The following are the components of interest:
- Exporter Defines a class of object used to export content from the underlying LexGrid repository to another repository or file format.
- LexGrid_Exporter Exports content to LexGrid canonical XML format.
- OBO_Exporter Exports content to OBO text format.
- OWL_Exporter Exports content to OWL XML format.
Index Extensions
Index extensions are built to optimize the finding, sorting and matching of query results.
The following are the components of interest:
- Index Identifies expected behavior and an associated loader to build and maintain a named index. Note that a single loader may be used to maintain multiple named indexes.
- IndexLoader Manages registered index extensions. A single loader may be used to create and maintain multiple indexes over one or more coding schemes.

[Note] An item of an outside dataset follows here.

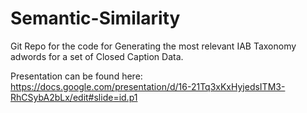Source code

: # Semantic-Similarity

Git Repo for the code for Generating the most relevant IAB Taxonomy adwords for a set of Closed Caption Data.

Presentation can be found here: https://docs.google.com/presentation/d/16-21Tq3xKxHyjedsITM3-RhCSybA2bLx/edit#slide=id.p1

It is the responsibility of the loader to properly interpret each index it services by name, version, and provider.
Generic Extensions
Generic extensions provides a mechanism to register application-specific extensions for reference and reuse.
The following are the components of interest:
- GenericExtension The generic extension class. Classes that implement this class are accessible via the LexBIGService interface.
- LexBIGServiceConvenienceMethods Convenience methods to be implemented as a generic extension of the LexEVS API.
Utilities
Defines helper classes externalized by the LexEVS API.
Iterators
Iterators are used to provide controlled resolution of query results.
The following are the components of interest:
- EntityListIterator Generic interface for flexible resolution of LexEVS objects.
- ResolvedConceptReferencesIterator An iterator for retrieving resolved coding scheme references.
Search Algorithms
The following are supported LexEVS Search Algorithms.
Search Algorithm
Name: LuceneQuery Version: 1.0 Description: Search with the Lucene query syntax. See http://lucene.apache.org/java/2_3_2/queryparsersyntax.html)
Search Algorithm
Name: DoubleMetaphoneLuceneQuery Version: 1.0 Description: Search with the Lucene query syntax, using a 'sounds like' algorithm. A search for 'atack' will get a hit on 'attack' See http://lucene.apache.org/java/2_3_2/queryparsersyntax.html)
Search Algorithm
Name: StemmedLuceneQuery Version: 1.0 Description: Search with the Lucene query syntax, using stemmed terms. A search for 'trees' will get a hit on 'tree' See http://lucene.apache.org/java/2_3_2/queryparsersyntax.html)
Search Algorithm
Name: startsWith Version: 1.0 Description: Equivalent to 'term*' (case insensitive)
Search Algorithm
Name: exactMatch Version: 1.0 Description: Exact match (case insensitive)
Search Algorithm
Name: contains Version: 1.0 Description: Equivalent to '* term* *' - in other words - a trailing wildcard on a term (but no leading wild card) and the term can appear at any position.
Search Algorithm
Name: RegExp Version: 1.0 Description: A Regular Expression query. Searches against the lowercased text, so a regular expression that specifies an uppercase character will never return a match. Additionally, this searches against the entire string as a single token, rather than the tokenized string - so write your regular expression accordingly. Supported syntax is documented here: http://jakarta.apache.org/regexp/apidocs/org/apache/regexp/RE.html
Additional Utility Classes
Note
It is highly recommended that all LexEVS programmers familiarize themselves with the classes contained in the org.LexGrid.LexBIG.Utility
package. Many useful features are provided in an effort to increase approachability of the API and assist the programmer in common tasks.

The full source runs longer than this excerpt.